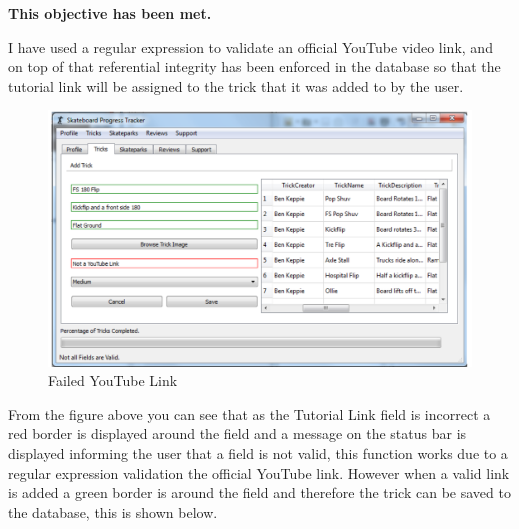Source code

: \textbf{This objective has been met.}

 I have used a regular expression to validate an official YouTube video link, and on top of that referential integrity has been enforced in the database so that the tutorial link will be assigned to the trick that it was added to by the user. 


\begin{figure}[H]
    \includegraphics[width=\textwidth]{./Evaluation/images/FailedYouTubeLink.pdf}
    \caption{Failed YouTube Link} \label{fig:FailedYouTubeLink}
\end{figure}

From the figure above you can see that as the Tutorial Link field is incorrect a red border is displayed around the field and a message on the status bar is displayed informing the user that a field is not valid, this function works due to a regular expression validation the official YouTube link. However when a valid link is added a green border is around the field and therefore the trick can be saved to the database, this is shown below.

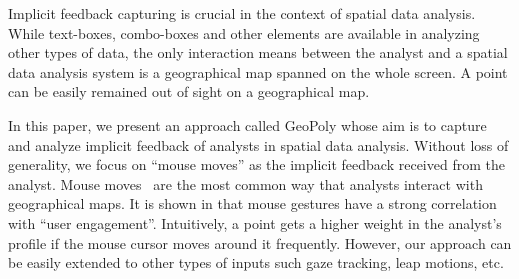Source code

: \documentclass{vldb}
\begin{document}
\vspace{2pt}
Implicit feedback capturing is crucial in the context of spatial data analysis. While text-boxes, combo-boxes and other elements are available in analyzing other types of data, the only interaction means between the analyst and a spatial data analysis system is a geographical map spanned on the whole screen. A point can be easily remained out of sight on a geographical map.

\vspace{2pt}
In this paper, we present an approach called {\sc GeoPoly} whose aim is to capture and analyze implicit feedback of analysts in spatial data analysis. Without loss of generality, we focus on ``mouse moves'' as the implicit feedback received from the analyst. Mouse moves~\cite{Chen:2001} are the most common way that analysts interact with geographical maps. It is shown in \cite{Arapakis:2014} that mouse gestures have a strong correlation with ``user engagement''. Intuitively, a point gets a higher weight in the analyst's profile if the mouse cursor moves around it frequently.  However, our approach can be easily extended to other types of inputs such gaze tracking, leap motions, etc.


 
\end{document}

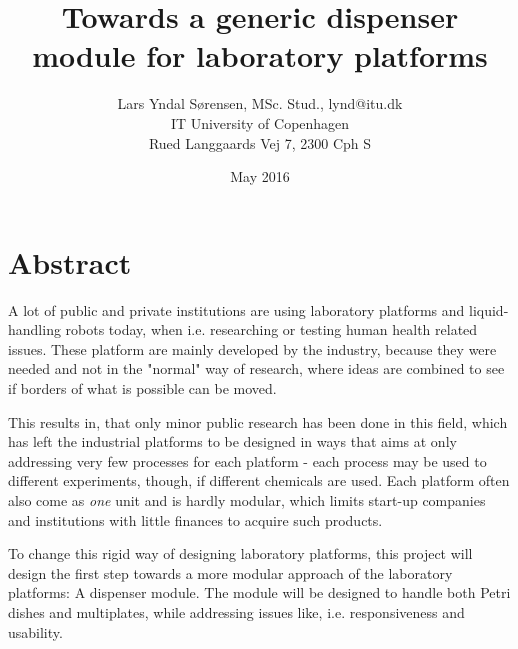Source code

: \documentclass[10pt,a4paper]{article}
\title{Towards a generic dispenser module for laboratory platforms}
\author{
	Lars Yndal Sørensen, MSc. Stud., lynd@itu.dk\\
	IT University of Copenhagen\\
	Rued Langgaards Vej 7, 2300 Cph S\\
}
\date{May 2016}
\begin{document}
	\begin{titlepage}
		\maketitle
		\thispagestyle{empty}
	\end{titlepage}

	\tableofcontents
	\newpage
	
	
	
	\section{Abstract}
		A lot of public and private institutions are using laboratory platforms and liquid-handling robots today, when i.e. researching or testing human health related issues. These platform are mainly developed by the industry, because they were needed and not in the "normal" way of research, where ideas are combined to see if borders of what is possible can be moved.
		
		This results in, that only minor public research has been done in this field, which has left the industrial platforms to be designed in ways that aims at only addressing very few processes for each platform - each process may be used to different experiments, though, if different chemicals are used. Each platform often also come as \textit{one} unit and is hardly modular, which limits start-up companies and institutions with little finances to acquire such products.
		
		To change this rigid way of designing laboratory platforms, this project will design the first step towards a more modular approach of the laboratory platforms: A dispenser module. The module will be designed to handle both Petri dishes and multiplates, while addressing issues like, i.e. responsiveness and usability.
		
	\newpage
	
	
	
	
	
	
	
	
	
	
	
	
	
		
\end{document}
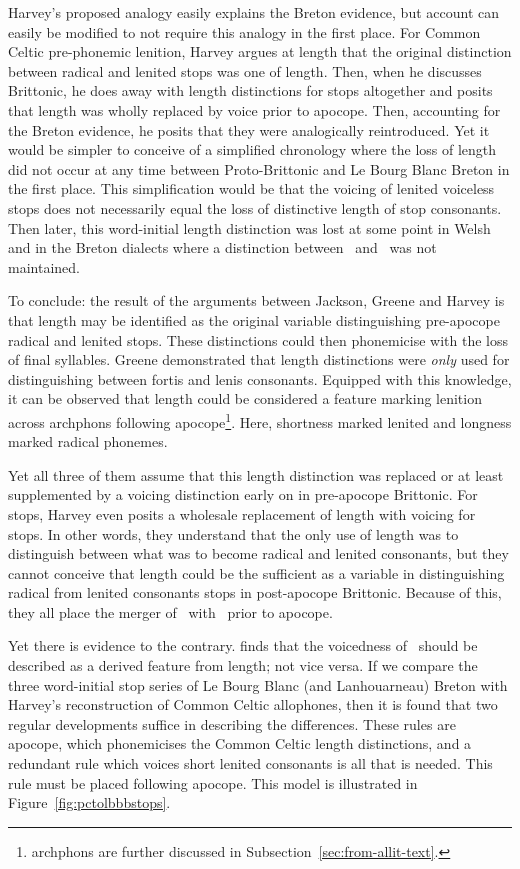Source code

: Harvey's proposed analogy easily explains the Breton evidence, but account can easily be modified to not require this analogy in the first place. For Common Celtic pre-phonemic lenition, Harvey argues at length that the original distinction between radical and lenited stops was one of length. Then, when he discusses Brittonic, he does away with length distinctions for stops altogether and posits that length was wholly replaced by voice prior to apocope. Then, accounting for the Breton evidence, he posits that they were analogically reintroduced. Yet it would be simpler to conceive of a simplified chronology where the loss of length did not occur at any time between Proto-Brittonic and Le Bourg Blanc Breton in the first place. This simplification would be that the voicing of lenited voiceless stops does not necessarily equal the loss of distinctive length of stop consonants. Then later, this word-initial length distinction was lost at some point in Welsh and in the Breton dialects where a distinction between \lT\ and \xD\ was not maintained.

To conclude: the result of the arguments between Jackson, Greene and Harvey is that length may be identified as the original variable distinguishing pre-apocope radical and lenited stops. These distinctions could then phonemicise with the loss of final syllables. Greene demonstrated that length distinctions were \emph{only} used for distinguishing between fortis and lenis consonants. Equipped with this knowledge, it can be observed that length could be considered a feature marking lenition across \gls{archphon}s following apocope\footnote{\Gls{archphon}s are further discussed in Subsection~\ref{sec:from-allit-text}.}. Here, shortness marked lenited and longness marked radical phonemes.

Yet all three of them assume that this length distinction was replaced or at least supplemented by a voicing distinction early on in pre-apocope Brittonic. For stops, Harvey even posits a wholesale replacement of length with voicing for stops. In other words, they understand that the only use of length was to distinguish between what was to become radical and lenited consonants, but they cannot conceive that length could be the sufficient as a variable in distinguishing radical from lenited consonants stops in post-apocope Brittonic. Because of this, they all place the merger of \lT\ with \xD\ prior to apocope.

Yet there is evidence to the contrary. \Textcite{carlyle_syllabic_1988} finds that the voicedness of \lT\ should be described as a derived feature from length; not vice versa. If we compare the three word-initial stop series of Le Bourg Blanc (and Lanhouarneau) Breton with Harvey's reconstruction of Common Celtic allophones, then it is found that two regular developments suffice in describing the differences. These rules are apocope, which phonemicises the Common Celtic length distinctions, and a redundant rule which voices short \ie lenited consonants is all that is needed. This rule must be placed following apocope. This model is illustrated in Figure~\ref{fig:pctolbbbstops}.

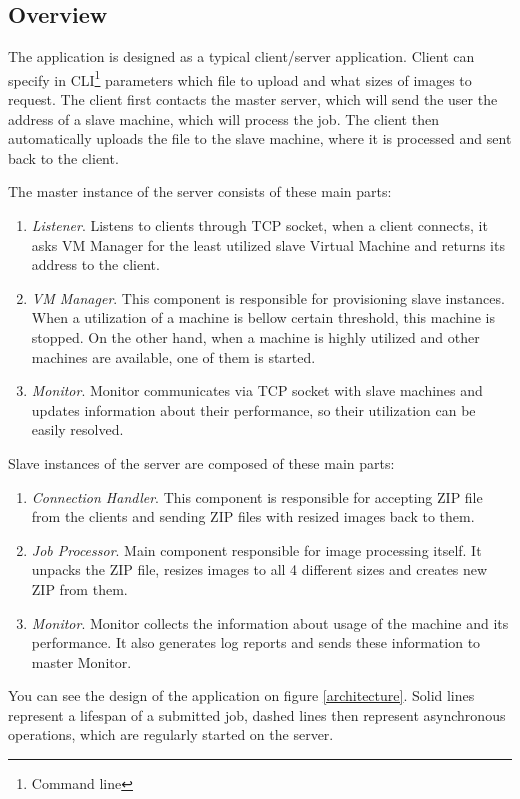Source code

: \subsection{Overview}
The application is designed as a typical client/server application. Client can specify in CLI\footnote{Command line} parameters which file to upload and what sizes of images to request. The client first contacts the master server, which will send the user the address of a slave machine, which will process the job. The client then automatically uploads the file to the slave machine, where it is processed and sent back to the client.

The master instance of the server consists of these main parts:

\begin{enumerate}
 \item \emph{Listener}. Listens to clients through TCP socket, when a client connects, it asks VM Manager for the least utilized slave Virtual Machine and returns its address to the client.
 \item \emph{VM Manager}. This component is responsible for provisioning slave instances. When a utilization of a machine is bellow certain threshold, this machine is stopped. On the other hand, when a machine is highly utilized and other machines are available, one of them is started.
 \item \emph{Monitor}. Monitor communicates via TCP socket with slave machines and updates information about their performance, so their utilization can be easily resolved.
\end{enumerate}

Slave instances of the server are composed of these main parts:

\begin{enumerate}
 \item \emph{Connection Handler}. This component is responsible for accepting ZIP file from the clients and sending ZIP files with resized images back to them.
 \item \emph{Job Processor}. Main component responsible for image processing itself. It unpacks the ZIP file, resizes images to all 4 different sizes and creates new ZIP from them.
 \item \emph{Monitor}. Monitor collects the information about usage of the machine and its performance. It also generates log reports and sends these information to master Monitor.
\end{enumerate}

You can see the design of the application on figure \ref{architecture}. Solid lines represent a lifespan of a submitted job, dashed lines then represent asynchronous operations, which are regularly started on the server. 

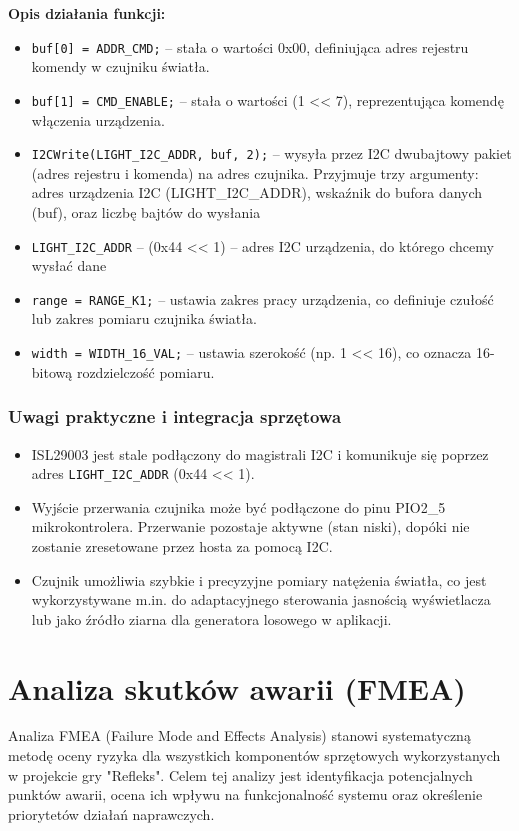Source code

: \documentclass[letterpaper,11pt]{report}
\begin{document}
\textbf{Opis działania funkcji:}
\begin{itemize}
    \item \texttt{buf[0] = ADDR\_CMD;} – stała o wartości 0x00, definiująca adres rejestru komendy w czujniku światła.
    \item \texttt{buf[1] = CMD\_ENABLE;} – stała o wartości (1 << 7), reprezentująca komendę włączenia urządzenia.
    \item \texttt{I2CWrite(LIGHT\_I2C\_ADDR, buf, 2);} – wysyła przez I2C dwubajtowy pakiet (adres rejestru i komenda) na adres czujnika. Przyjmuje trzy argumenty: adres urządzenia I2C (LIGHT\_I2C\_ADDR), wskaźnik do bufora danych (buf), oraz liczbę bajtów do wysłania
    \item \texttt{LIGHT\_I2C\_ADDR} – (0x44 << 1) – adres I2C urządzenia, do którego chcemy wysłać dane
    \item \texttt{range = RANGE\_K1;} – ustawia zakres pracy urządzenia, co definiuje czułość lub zakres pomiaru czujnika światła.
    \item \texttt{width = WIDTH\_16\_VAL;} – ustawia szerokość (np. 1 << 16), co oznacza 16-bitową rozdzielczość pomiaru.
\end{itemize}

\subsection*{Uwagi praktyczne i integracja sprzętowa}

\begin{itemize}
    \item ISL29003 jest stale podłączony do magistrali I2C i komunikuje się poprzez adres \texttt{LIGHT\_I2C\_ADDR} (0x44 << 1).
    \item Wyjście przerwania czujnika może być podłączone do pinu PIO2\_5 mikrokontrolera. Przerwanie pozostaje aktywne (stan niski), dopóki nie zostanie zresetowane przez hosta za pomocą I2C.
    \item Czujnik umożliwia szybkie i precyzyjne pomiary natężenia światła, co jest wykorzystywane m.in. do adaptacyjnego sterowania jasnością wyświetlacza lub jako źródło ziarna dla generatora losowego w aplikacji.
\end{itemize}

\chapter{Analiza skutków awarii (FMEA)}

Analiza FMEA (Failure Mode and Effects Analysis) stanowi systematyczną metodę oceny ryzyka dla wszystkich komponentów sprzętowych wykorzystanych w projekcie gry "Refleks". Celem tej analizy jest identyfikacja potencjalnych punktów awarii, ocena ich wpływu na funkcjonalność systemu oraz określenie priorytetów działań naprawczych.
\end{document}

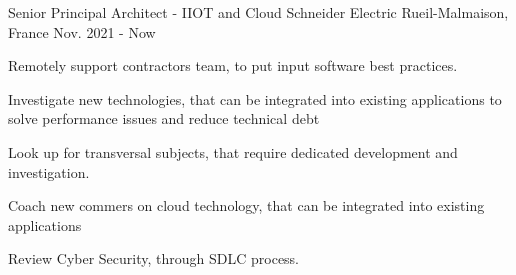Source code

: 

\begin{cventries}

  \cventry
    {Senior Principal Architect - IIOT and Cloud} %
    {Schneider Electric} %
    {Rueil-Malmaison, France} %
    {Nov. 2021 - Now} %
    {
      \begin{cvitems} %
      \item {Remotely support contractors team, to put input software best practices.}
      \item {Investigate new technologies, that can be integrated into existing applications to solve performance issues and reduce technical debt}
      \item {Look up for transversal subjects, that require dedicated development and investigation.}
      \item {Coach new commers on cloud technology, that can be integrated into existing applications}
      \item {Review Cyber Security, through SDLC process.}
      \end{cvitems}
    }


\end{cventries}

-=-=-=-=-

Please copy out every line of the preceding listing that carries "rejestru".

Task response:
    \item \texttt{buf[0] = ADDR\_CMD;} – stała o wartości 0x00, definiująca adres rejestru komendy w czujniku światła.
    \item \texttt{I2CWrite(LIGHT\_I2C\_ADDR, buf, 2);} – wysyła przez I2C dwubajtowy pakiet (adres rejestru i komenda) na adres czujnika. Przyjmuje trzy argumenty: adres urządzenia I2C (LIGHT\_I2C\_ADDR), wskaźnik do bufora danych (buf), oraz liczbę bajtów do wysłania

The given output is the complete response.